Online Drug Class Key to Healthy Babies

by: Mike Miller
12/9/2016

Prescription medication addiction is becoming a problem of epidemic proportions in this country. Add fetuses to the growing list of those addicted to prescription medication. No, that is not a typo, and really the only surprise is that obviously fetuses cannot access the Internet – yet!

Medical authorities are witnessing explosive growth in the number of newborn babies hooked on prescription painkillers, innocent victims of their mothers' addictions.

A Long History of Addicted Babies

Health professionals have dealt with addicted mothers and drug-exposed babies for decades.

In the 1960s and 1970s, heroin emerged as a problem. That is when neonatologist Loretta Finnegan, who has studied substance abuse, developed a scoring system of symptoms to diagnose neonatal abstinence syndrome or drug withdrawal in the infants.

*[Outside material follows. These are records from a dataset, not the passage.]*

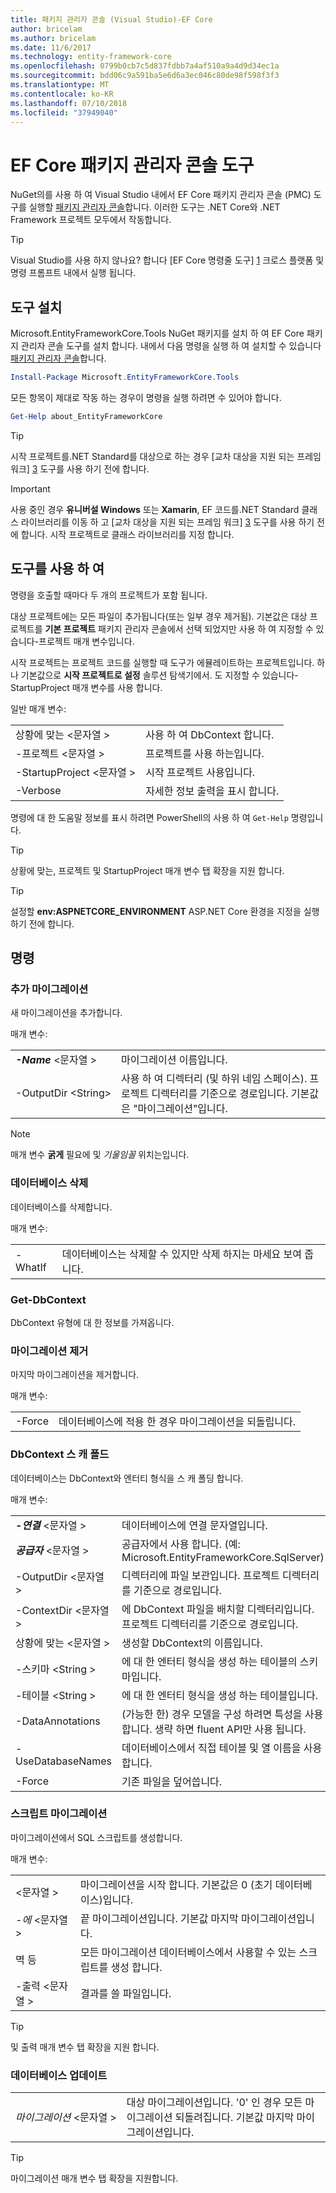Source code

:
 ```yaml
---
title: 패키지 관리자 콘솔 (Visual Studio)-EF Core
author: bricelam
ms.author: bricelam
ms.date: 11/6/2017
ms.technology: entity-framework-core
ms.openlocfilehash: 0799b0cb7c5d837fdbb7a4af510a9a4d9d34ec1a
ms.sourcegitcommit: bdd06c9a591ba5e6d6a3ec046c80de98f598f3f3
ms.translationtype: MT
ms.contentlocale: ko-KR
ms.lasthandoff: 07/10/2018
ms.locfileid: "37949040"
---
```

<a name="ef-core-package-manager-console-tools"></a>EF Core 패키지 관리자 콘솔 도구
=====================================
NuGet의를 사용 하 여 Visual Studio 내에서 EF Core 패키지 관리자 콘솔 (PMC) 도구를 실행할 [패키지 관리자 콘솔][2]합니다.
이러한 도구는 .NET Core와 .NET Framework 프로젝트 모두에서 작동합니다.

> [!TIP]
> Visual Studio를 사용 하지 않나요? 합니다 [EF Core 명령줄 도구] [ 1] 크로스 플랫폼 및 명령 프롬프트 내에서 실행 됩니다.

<a name="installing-the-tools"></a>도구 설치
--------------------
Microsoft.EntityFrameworkCore.Tools NuGet 패키지를 설치 하 여 EF Core 패키지 관리자 콘솔 도구를 설치 합니다.
내에서 다음 명령을 실행 하 여 설치할 수 있습니다 [패키지 관리자 콘솔][2]합니다.

``` powershell
Install-Package Microsoft.EntityFrameworkCore.Tools
```

모든 항목이 제대로 작동 하는 경우이 명령을 실행 하려면 수 있어야 합니다.

``` powershell
Get-Help about_EntityFrameworkCore
```
> [!TIP]
> 시작 프로젝트를.NET Standard를 대상으로 하는 경우 [교차 대상을 지원 되는 프레임 워크] [ 3] 도구를 사용 하기 전에 합니다.

> [!IMPORTANT]
> 사용 중인 경우 **유니버설 Windows** 또는 **Xamarin**, EF 코드를.NET Standard 클래스 라이브러리를 이동 하 고 [교차 대상을 지원 되는 프레임 워크] [ 3] 도구를 사용 하기 전에 합니다. 시작 프로젝트로 클래스 라이브러리를 지정 합니다.

<a name="using-the-tools"></a>도구를 사용 하 여
---------------
명령을 호출할 때마다 두 개의 프로젝트가 포함 됩니다.

대상 프로젝트에는 모든 파일이 추가됩니다(또는 일부 경우 제거됨). 기본값은 대상 프로젝트를 **기본 프로젝트** 패키지 관리자 콘솔에서 선택 되었지만 사용 하 여 지정할 수 있습니다-프로젝트 매개 변수입니다.

시작 프로젝트는 프로젝트 코드를 실행할 때 도구가 에뮬레이트하는 프로젝트입니다. 하나 기본값으로 **시작 프로젝트로 설정** 솔루션 탐색기에서. 도 지정할 수 있습니다-StartupProject 매개 변수를 사용 합니다.

일반 매개 변수:

|                           |                             |
|:--------------------------|:----------------------------|
| 상황에 맞는 \<문자열 >        | 사용 하 여 DbContext 합니다.       |
| -프로젝트 \<문자열 >        | 프로젝트를 사용 하는입니다.         |
| -StartupProject \<문자열 > | 시작 프로젝트 사용입니다. |
| -Verbose                  | 자세한 정보 출력을 표시 합니다.        |

명령에 대 한 도움말 정보를 표시 하려면 PowerShell의 사용 하 여 `Get-Help` 명령입니다.

> [!TIP]
> 상황에 맞는, 프로젝트 및 StartupProject 매개 변수 탭 확장을 지원 합니다.

> [!TIP]
> 설정할 **env:ASPNETCORE_ENVIRONMENT** ASP.NET Core 환경을 지정을 실행 하기 전에 합니다.

<a name="commands"></a>명령
--------

### <a name="add-migration"></a>추가 마이그레이션

새 마이그레이션을 추가합니다.

매개 변수:

|                                   |                                                                                                                  |
|:----------------------------------|:-----------------------------------------------------------------------------------------------------------------|
| ***-Name*** \<문자열 >             | 마이그레이션 이름입니다.                                                                                       |
| <nobr>-OutputDir \<String></nobr> | 사용 하 여 디렉터리 (및 하위 네임 스페이스). 프로젝트 디렉터리를 기준으로 경로입니다. 기본값은 "마이그레이션"입니다. |

> [!NOTE]
> 매개 변수 **굵게** 필요에 및 *기울임꼴* 위치는입니다.

### <a name="drop-database"></a>데이터베이스 삭제

데이터베이스를 삭제합니다.

매개 변수:

|         |                                                          |
|:--------|:---------------------------------------------------------|
| -WhatIf | 데이터베이스는 삭제할 수 있지만 삭제 하지는 마세요 보여 줍니다. |

### <a name="get-dbcontext"></a>Get-DbContext

DbContext 유형에 대 한 정보를 가져옵니다.

### <a name="remove-migration"></a>마이그레이션 제거

마지막 마이그레이션을 제거합니다.

매개 변수:

|        |                                                              |
|:-------|:-------------------------------------------------------------|
| -Force | 데이터베이스에 적용 한 경우 마이그레이션을 되돌립니다. |

### <a name="scaffold-dbcontext"></a>DbContext 스 캐 폴드

데이터베이스는 DbContext와 엔터티 형식을 스 캐 폴딩 합니다.

매개 변수:

|                                          |                                                                                                  |
|:-----------------------------------------|:-------------------------------------------------------------------------------------------------|
| <nobr>***-연결*** \<문자열 ></nobr> | 데이터베이스에 연결 문자열입니다.                                                           |
| ***공급자*** \<문자열 >                | 공급자에서 사용 합니다. (예: Microsoft.EntityFrameworkCore.SqlServer)                      |
| -OutputDir \<문자열 >                     | 디렉터리에 파일 보관입니다. 프로젝트 디렉터리를 기준으로 경로입니다.                      |
| -ContextDir \<문자열 >                    | 에 DbContext 파일을 배치할 디렉터리입니다. 프로젝트 디렉터리를 기준으로 경로입니다.             |
| 상황에 맞는 \<문자열 >                       | 생성할 DbContext의 이름입니다.                                                           |
| -스키마 \<String >                     | 에 대 한 엔터티 형식을 생성 하는 테이블의 스키마입니다.                                              |
| -테이블 \<String >                      | 에 대 한 엔터티 형식을 생성 하는 테이블입니다.                                                         |
| -DataAnnotations                         | (가능한 한) 경우 모델을 구성 하려면 특성을 사용 합니다. 생략 하면 fluent API만 사용 됩니다. |
| -UseDatabaseNames                        | 데이터베이스에서 직접 테이블 및 열 이름을 사용 합니다.                                           |
| -Force                                   | 기존 파일을 덮어씁니다.                                                                        |

### <a name="script-migration"></a>스크립트 마이그레이션

마이그레이션에서 SQL 스크립트를 생성합니다.

매개 변수:

|                   |                                                                    |
|:------------------|:-------------------------------------------------------------------|
|  \<문자열 > | 마이그레이션을 시작 합니다. 기본값은 0 (초기 데이터베이스)입니다.      |
| *-에* \<문자열 >   | 끝 마이그레이션입니다. 기본값 마지막 마이그레이션입니다.              |
| 멱 등       | 모든 마이그레이션 데이터베이스에서 사용할 수 있는 스크립트를 생성 합니다. |
| -출력 \<문자열 > | 결과를 쓸 파일입니다.                                   |

> [!TIP]
> 및 출력 매개 변수 탭 확장을 지원 합니다.

### <a name="update-database"></a>데이터베이스 업데이트

|                                     |                                                                                                |
|:------------------------------------|:-----------------------------------------------------------------------------------------------|
| <nobr>*마이그레이션* \<문자열 ></nobr> | 대상 마이그레이션입니다. '0' 인 경우 모든 마이그레이션 되돌려집니다. 기본값 마지막 마이그레이션입니다. |

> [!TIP]
> 마이그레이션 매개 변수 탭 확장을 지원합니다.


  [1]: dotnet.md
  [2]: https://docs.microsoft.com/nuget/tools/package-manager-console
  [3]: index.md#frameworks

By the 1980s, the problem had shifted to cocaine and crack. In the past five to 10 years, doctors say they have treated growing numbers of babies hooked on prescription opioid painkillers.

While abuse of many street drugs, such as cocaine and methamphetamine, is declining, painkiller abuse is growing. About 7 million people abuse prescription drugs, including painkillers, according to the 2010 National Survey on Drug Use and Health. Deaths from prescription painkiller overdoses have more than tripled in the past decade, the Centers for Disease Control and Prevention says.

The epidemic of drug-addicted newborns really follows exactly from the spread of the pill mills, the ability to buy prescription drugs like OxyContin on the street, to get them on the Internet. It's staggering to think of the financial, emotional and social costs of this problem.

Do you think legal remedies are the answer? Should law enforcement charge addicted mothers who give birth to addicted babies with a crime? If not, what is the answer? One thing that cannot hurt is for doctors to make sure all pregnant are educated to the dangers of prescription medications on pregnancies.